The government declared three days of national mourning, from Wednesday to Friday, with flags flying at half-mast in a tribute to the victims of the crash.
“We still don’t know the exact number of victims, we will investigate the reasons for (the crash) in full transparency,” Infrastructure and Transport minister Kostas Karamanlis, in tears, told reporters.
One of the questions investigators need to answer is why the two trains were, according to Thessaly regional governor Konstantinos Agorastos, running on the same track when they crashed.
Police temporarily detained the station master in Larissa and at least three witnesses have been questioned, including a representative for Hellenic Train, a police official said.

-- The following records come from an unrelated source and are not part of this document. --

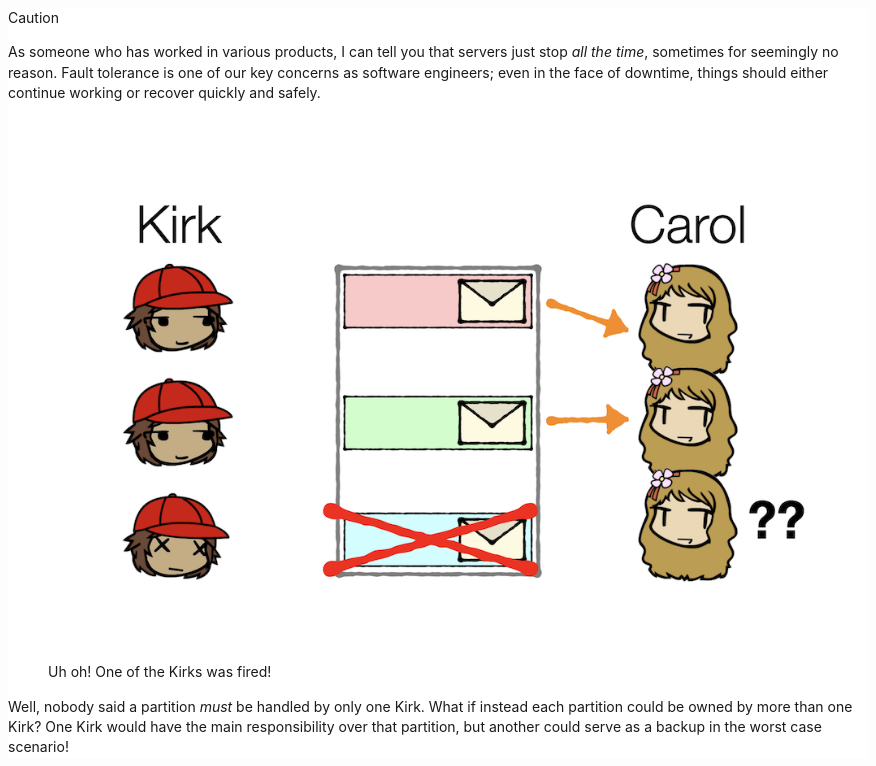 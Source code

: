 > [!CAUTION]
> As someone who has worked in various products, I can tell you that servers just stop _all the time_, sometimes for seemingly no reason. Fault tolerance is one of our key concerns as software engineers; even in the face of downtime, things should either continue working or recover quickly and safely.

<figure class="h-15">
	<img-zoom>
		<img src="./kirk-crashes.png" alt="The bottommost Kirk is gone, with a red X drawn across the blue partition. The Carol who was reading from the blue partition is confused." loading="lazy" width="960" height="540" />
	</img-zoom>
	<figcaption>Uh oh! One of the Kirks was fired!</figcaption>
</figure>

Well, nobody said a partition _must_ be handled by only one Kirk. What if instead each partition could be owned by more than one Kirk? One Kirk would have the main responsibility over that partition, but another could serve as a backup in the worst case scenario!

<figure class="h-15">
	<img-zoom>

Greece’s ageing railway system is in need of modernising, with many trains travelling on single tracks and signalling and automatic control systems still to be installed in many areas.
President Katerina Sakellaropoulou cut short a visit to Moldova to return to Greece.
“Even at this moment, a life-saving operation is going on to help those who are on this death train,” she told a news conference in the Molovan capital Chisinau.
In the morning, cranes were lifting derailed carriages, as rescuer scoured through the wreckage. ERT state TV showed one crew carrying what was thought to be a victim, covered in a white sheet, to an ambulance.
Fire brigade spokesperson Vassilis Varthakogiannis said the evacuation of passengers took place in very “difficult conditions given the severity of the collision of the two trains.”
“We are living through a tragedy. We are pulling out people alive, injured…there are dead,” he said.